Abdominal #8 – Long case

76-year-old male.
* Presents with acute abdominal pain, enlarged abdomen and no defaecation since a few days.

What do you see?

Abdominal CT scan shows dilated colon loops with a calibre change in the sigmoid. Whirl of mesenterial vessels.

Differential diagnosis is Sigmoid volvulus. This was confirmed on OR.

Sigmoid volvulus is differentiated from a cecal volvulus by its ahaustral wall and the lower end pointing to the pelvis.

Abdominal radiographs will show a large, dilated loop of the colon, often with a few gas-fluid levels. Specific signs include coffee bean sign and absent rectal gas.

CT scan will show large gas-filled loop lacking haustra, forming a closed-loop obstruction. Specific signs include:
– whirl sign: twisting of the mesentery and mesenteric vessels
– bird’s beak sign: if rectal contrast has been administered
– X-marks-the-spot sign: crossing loops of bowel at the site of the transition
– split wall sign: mesenteric fat seen indenting or invaginating the wall of the bowel

Rectal tube insertion for treatment is successful in treating 90% of cases.
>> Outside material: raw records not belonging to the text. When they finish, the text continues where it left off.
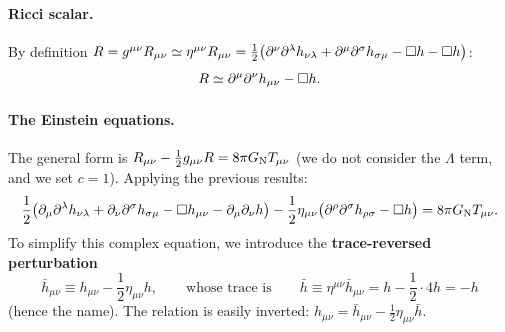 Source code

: \paragraph{Ricci scalar.} By definition $R=g^{\mu\nu}R_{\mu\nu}\simeq\eta^{\mu\nu}R_{\mu\nu}=\frac12\big(\partial^\nu\partial^\lambda h_{\nu\lambda}+\partial^\mu\partial^\sigma h_{\sigma\mu}-\square h-\square h\big)$:
\begin{equation}
  R\simeq\partial^\mu\partial^\nu h_{\mu\nu}-\square h .
\end{equation}

\paragraph{The Einstein equations.} The general form is $R_{\mu\nu}-\frac12g_{\mu\nu}R=8\pi G_{\mathrm N} T_{\mu\nu}$ (we do not consider the $\Lambda$ term, and we set $c=1$). Applying the previous results:
\begin{equation}
  \frac12\big(\partial_\mu\partial^\lambda h_{\nu\lambda}+\partial_\nu\partial^\sigma h_{\sigma\mu}-\square h_{\mu\nu}-\partial_\mu\partial_\nu h\big)-\frac12\eta_{\mu\nu}\big(\partial^\rho\partial^\sigma h_{\rho\sigma}-\square h\big)=8\pi G_{\mathrm N} T_{\mu\nu}.
  \label{eq:lin-efe-h}
\end{equation}
To simplify this complex equation, we introduce the \textbf{trace-reversed perturbation}
\begin{equation}
  \bar h_{\mu\nu}\equiv h_{\mu\nu}-\frac12\eta_{\mu\nu}h ,\qquad\text{whose trace is}\qquad\bar h\equiv\eta^{\mu\nu}\bar h_{\mu\nu}=h-\frac12\cdot4h=-h
\end{equation}
(hence the name). The relation is easily inverted: $h_{\mu\nu}=\bar h_{\mu\nu}-\frac12\eta_{\mu\nu}\bar h$.

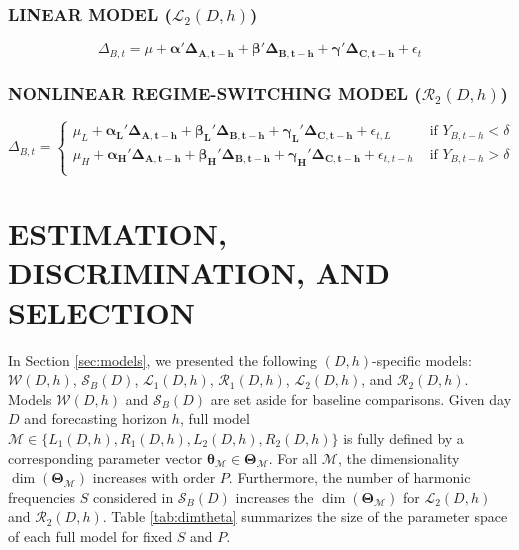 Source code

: \subsubsection{LINEAR MODEL ($\mathcal{L}_2(D,h)$)}
\begin{equation}
\label{eq:ardl2}
\Delta_{B,t}=\mu+\bm{\alpha}'\bm{\Delta_{A,t-h}}+\bm{\beta}'\bm{\Delta_{B,t-h}}+\bm{\gamma}'\bm{\Delta_{C,t-h}}+\epsilon_t
\end{equation}

\subsubsection{NONLINEAR REGIME-SWITCHING MODEL ($\mathcal{R}_2(D,h)$)}
\begin{equation}
\label{eq:setardl2}
\Delta_{B,t}=
  \begin{cases}
    \mu_L+\bm{\alpha_L}'\bm{\Delta_{A,t-h}}+\bm{\beta_L}'\bm{\Delta_{B,t-h}}+\bm{\gamma_L}'\bm{\Delta_{C,t-h}}+\epsilon_{t,L} & \textrm{ if } Y_{B,t-h}<\delta \\
    \mu_H+\bm{\alpha_H}'\bm{\Delta_{A,t-h}}+\bm{\beta_H}'\bm{\Delta_{B,t-h}}+\bm{\gamma_H}'\bm{\Delta_{C,t-h}}+\epsilon_{t,t-h} & \textrm{ if } Y_{B,t-h}>\delta \\
  \end{cases}
\end{equation}








\section{ESTIMATION, DISCRIMINATION, AND SELECTION}
\label{sec:bayesest}
In Section \ref{sec:models}, we presented the following $(D,h)$-specific models: $\mathcal{W}(D,h)$, $\mathcal{S}_B(D)$, $\mathcal{L}_1(D,h)$, $\mathcal{R}_1(D,h)$, $\mathcal{L}_2(D,h)$, and $\mathcal{R}_2(D,h)$. Models $\mathcal{W}(D,h)$ and $\mathcal{S}_B(D)$ are set aside for baseline comparisons. Given day $D$ and forecasting horizon $h$, full model $\mathcal{M} \in \{L_1(D,h),R_1(D,h),L_2(D,h),R_2(D,h)\}$ is fully defined by a corresponding parameter vector $\bm{\theta}_{\mathcal{M}}\in \bm{\Theta}_\mathcal{M}$. For all $\mathcal{M}$, the dimensionality $\dim(\bm{\Theta}_\mathcal{M})$ increases with order $P$. Furthermore, the number of harmonic frequencies $S$ considered in $\mathcal{S}_B(D)$ increases the $\dim(\bm{\Theta}_\mathcal{M})$ for $\mathcal{L}_2(D,h)$ and $\mathcal{R}_2(D,h)$. Table \ref{tab:dimtheta} summarizes the size of the parameter space of each full model for fixed $S$ and $P$.

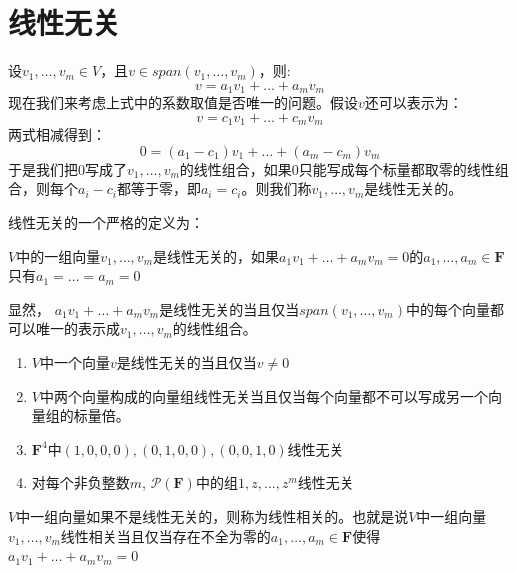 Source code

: \documentclass[10pt,a4paper,UTF8]{article}
\begin{document}
\section{线性无关}
\label{sec:orgheadline2}


设\(v_{1},\ldots ,v_{m}\in V\)，且\(v\in span(v_{1},\ldots ,v_{m})\)，则:\[v = a_{1}v_{1} + \ldots + a_{m}v_{m}\]现在我们来考虑上式中的系数取值是否唯一的问题。假设\(v\)还可以表示为：\[v = c_{1}v_{1} + \ldots + c_{m}v_{m}\]两式相减得到：\[0 = (a_{1}-c_{1})v_{1} + \ldots + (a_{m}-c_{m})v_{m}\]于是我们把\(0\)写成了\(v_{1},\ldots ,v_{m}\)的线性组合，如果\(0\)只能写成每个标量都取零的线性组合，则每个\(a_{i}-c_{i}\)都等于零，即\(a_{i} = c_{i}\)。则我们称\(v_{1},\ldots ,v_{m}\)是线性无关的。

线性无关的一个严格的定义为：
\begin{definition}[线性无关]
\(V\)中的一组向量\(v_{1},\ldots ,v_{m}\)是线性无关的，如果\(a_{1}v_{1} + \ldots + a_{m}v_{m} =0\)的\(a_{1},\ldots ,a_{m}\in \mathbf{F}\)只有\(a_{1} = \ldots = a_{m} = 0\)
\end{definition}

显然， \(a_{1}v_{1} + \ldots + a_{m}v_{m}\)是线性无关的当且仅当\(span(v_{1},\ldots ,v_{m})\)中的每个向量都可以唯一的表示成\(v_{1},\ldots ,v_{m}\)的线性组合。

\begin{instance}
\begin{enumerate}
\item \(V\)中一个向量\(v\)是线性无关的当且仅当\(v\neq 0\)
\item \(V\)中两个向量构成的向量组线性无关当且仅当每个向量都不可以写成另一个向量组的标量倍。
\item \(\mathbf{F}^{4}\)中\((1,0,0,0),(0,1,0,0),(0,0,1,0)\)线性无关
\item 对每个非负整数\(m\), \(\mathcal{P}(\mathbf{F})\)中的组\(1,z,\ldots ,z^{m}\)线性无关
\end{enumerate}
\end{instance}

\begin{definition}[线性相关]
\(V\)中一组向量如果不是线性无关的，则称为线性相关的。也就是说\(V\)中一组向量\(v_{1},\ldots ,v_{m}\)线性相关当且仅当存在不全为零的\(a_{1},\ldots ,a_{m} \in \mathbf{F}\)使得 \(a_{1}v_{1} + \ldots + a_{m}v_{m} = 0\)
\end{definition}
\end{document}
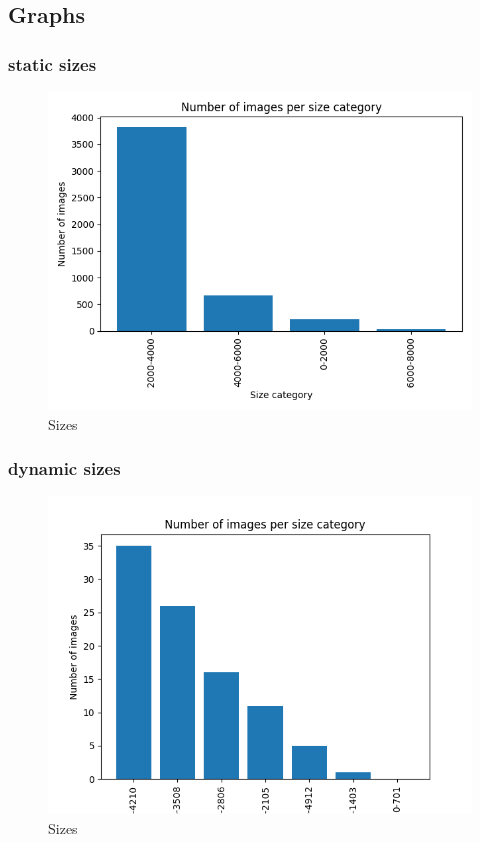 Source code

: \documentclass{article}
\begin{document}
    \newpage

    \subsection{Graphs}\label{subsec:graphs}

    \subsubsection{static sizes}\label{subsubsec:static_sizes}

    \begin{figure}[htbp]
        \centering
        \includegraphics[width=0.7 \textwidth]{img/size_static}
        \caption{Sizes}
        \label{fig:static_sizes}
    \end{figure}

    \subsubsection{dynamic sizes}\label{subsubsec:dynamic_sizes}

    \begin{figure}[htbp]
        \centering
        \includegraphics[width=0.65 \textwidth]{img/size_dynamic}
        \caption{Sizes}
        \label{fig:dynamic_sizes}
    \end{figure}
\end{document}
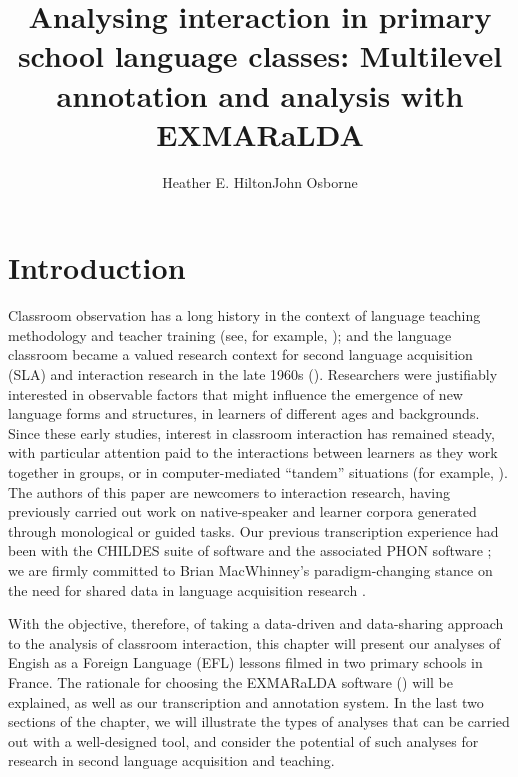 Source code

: \documentclass[output=paper,colorlinks,citecolor=brown,modfonts,nonflat]{../langscibook}
\author{Heather E. Hilton\affiliation{Université Lumière Lyon 2}\orcid{}\lastand John Osborne\affiliation{Université Savoie Mont Blanc}\orcid{}}
\title{Analysing interaction in primary school language classes: Multilevel annotation and analysis with EXMARaLDA}
\begin{document}
\maketitle 
{}





\section{Introduction~}

Classroom observation has a long history in the context of language teaching methodology and teacher training (see, for example, \citealt{Passy1885, Brebner1898}); and the language classroom became a valued research context for second language acquisition (SLA) and interaction research in the late 1960s (\citealt{Moskowitz1976, Jarvis1968, Wragg1970, SeligerLong1983, Allwright1984, Véronique1992}). Researchers were justifiably interested in observable factors that might influence the emergence of new language forms and structures, in learners of different ages and backgrounds. Since these early studies, interest in classroom interaction has remained steady, with particular attention paid to the interactions between learners as they work together in groups, or in computer-mediated “tandem” situations (for example, \citealt{DevelotteEtAl2008}). The authors of this paper are newcomers to interaction research, having previously carried out work on native-speaker and learner corpora generated through monological or guided tasks. Our previous transcription experience had been with the CHILDES suite of software \citep{MacWhinney2000} and the associated PHON software \citep{RoseEtAl2006}; we are firmly committed to Brian MacWhinney’s paradigm-changing stance on the need for shared data in language acquisition research \citep[27-30]{MacWhinney2010}.

With the objective, therefore, of taking a data-driven and data-sharing approach to the analysis of classroom interaction, this chapter will present our analyses of Engish as a Foreign Language  (EFL) lessons filmed in two primary schools in France. The rationale for choosing the EXMARaLDA software (\citealt{SchmidtWörner2014}) will be explained, as well as our transcription and annotation system. In the last two sections of the chapter, we will illustrate the types of analyses that can be carried out with a well-designed tool, and consider the potential of such analyses for research in second language acquisition and teaching.
\end{document}

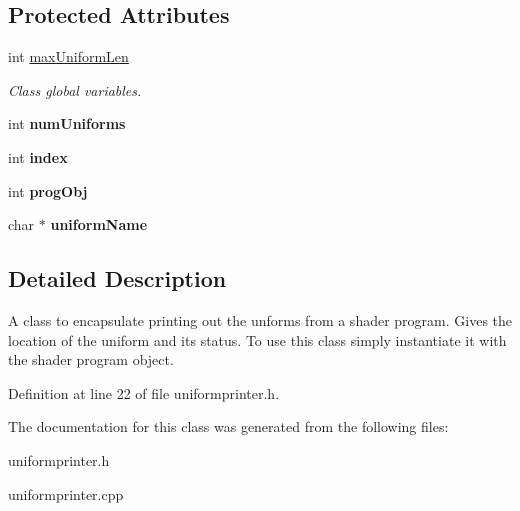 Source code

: \subsection*{Protected Attributes}
\begin{DoxyCompactItemize}
\item 
\mbox{\label{classUniformPrinter_a36b9f4d82dd0f6cfc32cc2a3dc12790b}} 
int \hyperlink{classUniformPrinter_a36b9f4d82dd0f6cfc32cc2a3dc12790b}{max\+Uniform\+Len}
\begin{DoxyCompactList}\small\item\em Class global variables. \end{DoxyCompactList}\item 
\mbox{\label{classUniformPrinter_a88a34ee546f9a05830c3e393b6faedf0}} 
int {\bfseries num\+Uniforms}
\item 
\mbox{\label{classUniformPrinter_a21b01430e1306d961bc654cd756f155c}} 
int {\bfseries index}
\item 
\mbox{\label{classUniformPrinter_abc63b1870491ebccbd55684f5aa8e942}} 
int {\bfseries prog\+Obj}
\item 
\mbox{\label{classUniformPrinter_a5a6265447a37c22ebf89dc15beea8818}} 
char $\ast$ {\bfseries uniform\+Name}
\end{DoxyCompactItemize}


\subsection{Detailed Description}
A class to encapsulate printing out the unforms from a shader program. Gives the location of the uniform and it\textquotesingle{}s status. To use this class simply instantiate it with the shader program object. 

Definition at line 22 of file uniformprinter.\+h.



The documentation for this class was generated from the following files\+:\begin{DoxyCompactItemize}
\item 
uniformprinter.\+h\item 
uniformprinter.\+cpp\end{DoxyCompactItemize}
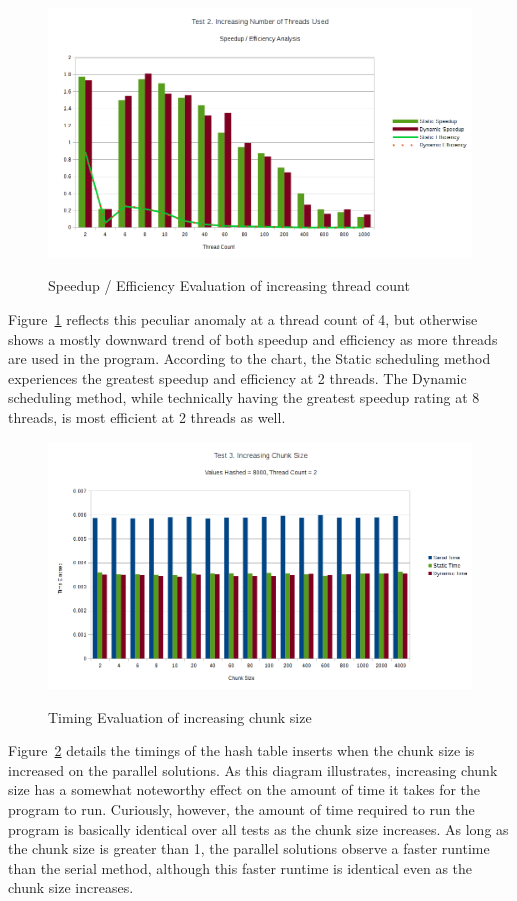 \documentclass{article}
\begin{document}
\begin{figure}[H]
  \caption{Speedup / Efficiency Evaluation of increasing thread count}
  \centering
  \includegraphics[width=\textwidth]{chart2b}
    \label{fig:chart2b}
\end{figure}

Figure~\ref{fig:chart2b} reflects this peculiar anomaly at a thread count of 4, but otherwise shows a mostly 
downward trend of both speedup and efficiency as more threads are used in the program. According to the chart, 
the Static scheduling method experiences the greatest speedup and efficiency at 2 threads. The Dynamic scheduling 
method, while technically having the greatest speedup rating at 8 threads, is most efficient at 2 threads as well.

\begin{figure}[H]
  \caption{Timing Evaluation of increasing chunk size}
  \centering
  \includegraphics[width=\textwidth]{chart3a}
    \label{fig:chart3a}
\end{figure}

Figure~\ref{fig:chart3a} details the timings of the hash table inserts when the chunk size is increased on the 
parallel solutions. As this diagram illustrates, increasing chunk size has a somewhat noteworthy effect on the 
amount of time it takes for the program to run. Curiously, however, the amount of time required to run the program 
is basically identical over all tests as the chunk size increases. As long as the chunk size is greater than 1, the 
parallel solutions observe a faster runtime than the serial method, although this faster runtime is identical even 
as the chunk size increases.
\end{document}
Occasionally patients suffer from recurrent sigmoid volvulus, for which a surgeon may consider sigmoid colopexy (surgical fixation of the sigmoid colon), or in the surgically unfit, a percutaneous endoscopic colostomy (PEC) might be performed. The mortality rate of sigmoid volvulus is 20-25%. The most serious complication is bowel ischemia, not blow-out perforation as you might expect.